Accelerating Automation

Companies are increasingly adopting automated risk management products to save money and improve results. Automated risk software requires few workers to operate, reducing job demand and associated payroll costs. It can monitor risks continuously, provide quick reports to management, takes regular records, and guards against after-the-fact data manipulation.

De-fragmentating the Data

The growing complexity of the financial services industry presents a major risk management challenge. Banks and businesses continuously create new investment products, each of which comes with a new set of regulatory issues. To understand these products and keep clients' data safe, asset management firms have had to adopt a wide range of new technologies, many of which evaluate only one type of investment. The more of these technologies businesses have to adopt, the harder it is to keep track of all of their clients' investments, increasing the risk of data theft and lowering business efficiency.
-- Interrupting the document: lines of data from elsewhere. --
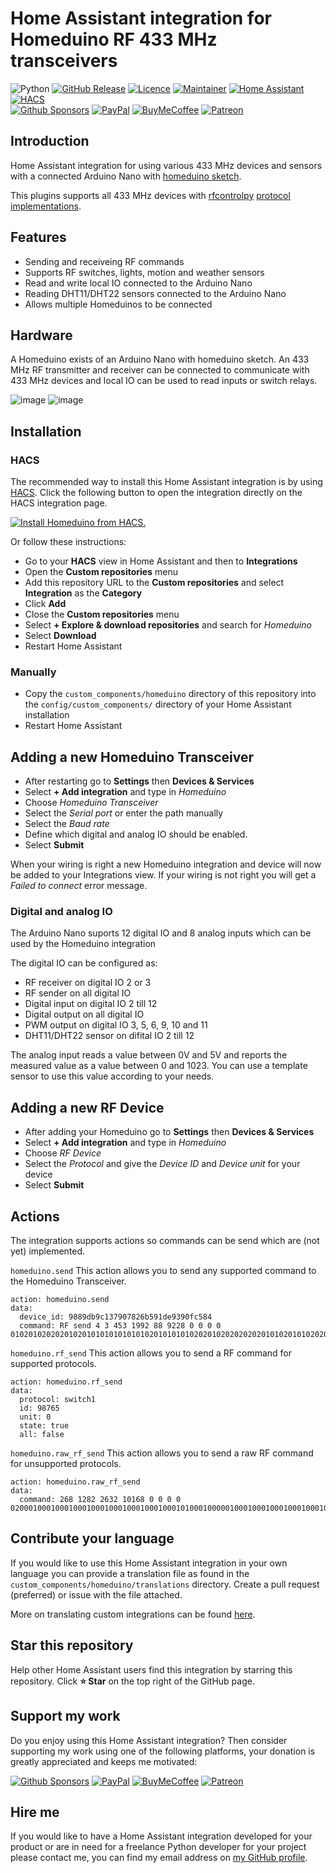 # Home Assistant integration for Homeduino RF 433 MHz transceivers

![Python][python-shield]
[![GitHub Release][releases-shield]][releases]
[![Licence][license-shield]][license]
[![Maintainer][maintainer-shield]][maintainer]
[![Home Assistant][homeassistant-shield]][homeassistant]
[![HACS][hacs-shield]][hacs]  
[![Github Sponsors][github-shield]][github]
[![PayPal][paypal-shield]][paypal]
[![BuyMeCoffee][buymecoffee-shield]][buymecoffee]
[![Patreon][patreon-shield]][patreon]

## Introduction

Home Assistant integration for using various 433 MHz devices and sensors with a connected Arduino
Nano with [homeduino sketch](https://github.com/pimatic/homeduino).

This plugins supports all 433 MHz devices with [rfcontrolpy](https://github.com/rrooggiieerr/rfcontrolpy/)
[protocol implementations](https://github.com/rrooggiieerr/rfcontrolpy/blob/master/protocols.md).

## Features

* Sending and receiveing RF commands
* Supports RF switches, lights, motion and weather sensors
* Read and write local IO connected to the Arduino Nano
* Reading DHT11/DHT22 sensors connected to the Arduino Nano
* Allows multiple Homeduinos to be connected

## Hardware

A Homeduino exists of an Arduino Nano with homeduino sketch. An 433 MHz RF transmitter and receiver
can be connected to communicate with 433 MHz devices and local IO can be used to read inputs or
switch relays.

![image](https://raw.githubusercontent.com/rrooggiieerr/homeassistant-homeduino/main/homeduino1.jpg)
![image](https://raw.githubusercontent.com/rrooggiieerr/homeassistant-homeduino/main/homeduino2.jpg)

## Installation

### HACS

The recommended way to install this Home Assistant integration is by using [HACS][hacs].
Click the following button to open the integration directly on the HACS integration page.

[![Install Homeduino from HACS.](https://my.home-assistant.io/badges/hacs_repository.svg)](https://my.home-assistant.io/redirect/hacs_repository/?owner=rrooggiieerr&repository=homeassistant-homeduino&category=integration)

Or follow these instructions:

- Go to your **HACS** view in Home Assistant and then to **Integrations**
- Open the **Custom repositories** menu
- Add this repository URL to the **Custom repositories** and select
**Integration** as the **Category**
- Click **Add**
- Close the **Custom repositories** menu
- Select **+ Explore & download repositories** and search for *Homeduino*
- Select **Download**
- Restart Home Assistant

### Manually

- Copy the `custom_components/homeduino` directory of this repository into the
`config/custom_components/` directory of your Home Assistant installation
- Restart Home Assistant

## Adding a new Homeduino Transceiver

- After restarting go to **Settings** then **Devices & Services**
- Select **+ Add integration** and type in *Homeduino*
- Choose *Homeduino Transceiver*
- Select the *Serial port* or enter the path manually
- Select the *Baud rate*
- Define which digital and analog IO should be enabled.
- Select **Submit**

When your wiring is right a new Homeduino integration and device will now
be added to your Integrations view. If your wiring is not right you will get a
*Failed to connect* error message.

### Digital and analog IO

The Arduino Nano suports 12 digital IO and 8 analog inputs which can be used by the Homeduino integration

The digital IO can be configured as:
- RF receiver on digital IO 2 or 3
- RF sender on all digital IO
- Digital input on digital IO 2 till 12
- Digital output on all digital IO
- PWM output on digital IO 3, 5, 6, 9, 10 and 11 
- DHT11/DHT22 sensor on difital IO 2 till 12

The analog input reads a value between 0V and 5V and reports the measured value as a value between 0 and 1023. You can use a template sensor to use this value according to your needs.

## Adding a new RF Device

- After adding your Homeduino go to **Settings** then **Devices & Services**
- Select **+ Add integration** and type in *Homeduino*
- Choose *RF Device*
- Select the *Protocol* and give the *Device ID* and *Device unit* for your device
- Select **Submit**

## Actions

The integration supports actions so commands can be send which are (not yet) implemented.

`homeduino.send`
This action allows you to send any supported command to the Homeduino Transceiver.

```
action: homeduino.send
data:
  device_id: 9889db9c137907826b591de9390fc584
  command: RF send 4 3 453 1992 88 9228 0 0 0 0 01020102020201020101010101010102010101010202010202020202010102010102020203
```

`homeduino.rf_send`
This action allows you to send a RF command for supported protocols.

```
action: homeduino.rf_send
data:
  protocol: switch1
  id: 98765
  unit: 0
  state: true
  all: false
```

`homeduino.raw_rf_send`
This action allows you to send a raw RF command for unsupported protocols.

```
action: homeduino.raw_rf_send
data:
  command: 268 1282 2632 10168 0 0 0 0 020001000100010001000100010001000100010100010000010001000100010001000101000100010000010001010001000001010000010100000101000001000103
```

## Contribute your language

If you would like to use this Home Assistant integration in your own language you can provide a
translation file as found in the `custom_components/homeduino/translations` directory. Create a
pull request (preferred) or issue with the file attached.

More on translating custom integrations can be found
[here](https://developers.home-assistant.io/docs/internationalization/custom_integration/).

## Star this repository

Help other Home Assistant users find this integration by starring this repository. Click **⭐ Star**
on the top right of the GitHub page.

## Support my work

Do you enjoy using this Home Assistant integration? Then consider supporting my work using one of
the following platforms, your donation is greatly appreciated and keeps me motivated:

[![Github Sponsors][github-shield]][github]
[![PayPal][paypal-shield]][paypal]
[![BuyMeCoffee][buymecoffee-shield]][buymecoffee]
[![Patreon][patreon-shield]][patreon]

## Hire me

If you would like to have a Home Assistant integration developed for your product or are in need
for a freelance Python developer for your project please contact me, you can find my email address
on [my GitHub profile](https://github.com/rrooggiieerr).

[python-shield]: https://img.shields.io/badge/python-3670A0?style=for-the-badge&logo=python&logoColor=ffdd54
[releases]: https://github.com/rrooggiieerr/homeassistant-homeduino/releases
[releases-shield]: https://img.shields.io/github/v/release/rrooggiieerr/homeassistant-homeduino?style=for-the-badge
[license]: ./LICENSE
[license-shield]: https://img.shields.io/github/license/rrooggiieerr/homeassistant-homeduino?style=for-the-badge
[maintainer]: https://github.com/rrooggiieerr
[maintainer-shield]: https://img.shields.io/badge/MAINTAINER-%40rrooggiieerr-41BDF5?style=for-the-badge
[homeassistant]: https://www.home-assistant.io/
[homeassistant-shield]: https://img.shields.io/badge/home%20assistant-%2341BDF5.svg?style=for-the-badge&logo=home-assistant&logoColor=white
[hacs]: https://hacs.xyz/
[hacs-shield]: https://img.shields.io/badge/HACS-Custom-41BDF5.svg?style=for-the-badge
[paypal]: https://paypal.me/seekingtheedge
[paypal-shield]: https://img.shields.io/badge/PayPal-00457C?style=for-the-badge&logo=paypal&logoColor=white
[buymecoffee]: https://www.buymeacoffee.com/rrooggiieerr
[buymecoffee-shield]: https://img.shields.io/badge/Buy%20Me%20a%20Coffee-ffdd00?style=for-the-badge&logo=buy-me-a-coffee&logoColor=black
[github]: https://github.com/sponsors/rrooggiieerr
[github-shield]: https://img.shields.io/badge/sponsor-30363D?style=for-the-badge&logo=GitHub-Sponsors&logoColor=#EA4AAA
[patreon]: https://www.patreon.com/seekingtheedge/creators
[patreon-shield]: https://img.shields.io/badge/Patreon-F96854?style=for-the-badge&logo=patreon&logoColor=white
To improve efficiency and prevent theft, risk management software solutions must be able to compile and analyze large amounts of data from different sources. Software vendors seek to meet this need by creating single risk management platforms that can keep track of multiple different kinds of data at once, performing all of the firm's risk management functions from the same source. The best platforms will be able to quickly evaluate and incorporate new types of investments and stay up to date on legal and regulatory issues; this will allow businesses to respond to changes in the market at minimal cost.

Considering the Cloud

The number of businesses using cloud computing in their day-to-day operations has created new challenges for analyzing and reducing company risk. In cloud computing, businesses buy storage space and computer resources from a central provider and access them over a network rather than installing hardware in their offices. This gives businesses more flexible pricing options, allows them to install new resources quickly, and makes it easier to adapt to new technology. Cloud computing also prevents companies from directly controlling their programs, increasing the risk of:

  • Internet Issues- Businesses that rely on cloud computing must have quick Internet service at all times. Even minor service outages can cost a business thousands of dollars. 
  • Data Diversion- Cloud computing involves handing over confidential data to a third party, which might misuse the data or fail to protect it from attackers.
  • Programming Pitfalls- If you buy all of your software from the cloud, and some of that software turns out to be buggy, fixing those bugs is more difficult.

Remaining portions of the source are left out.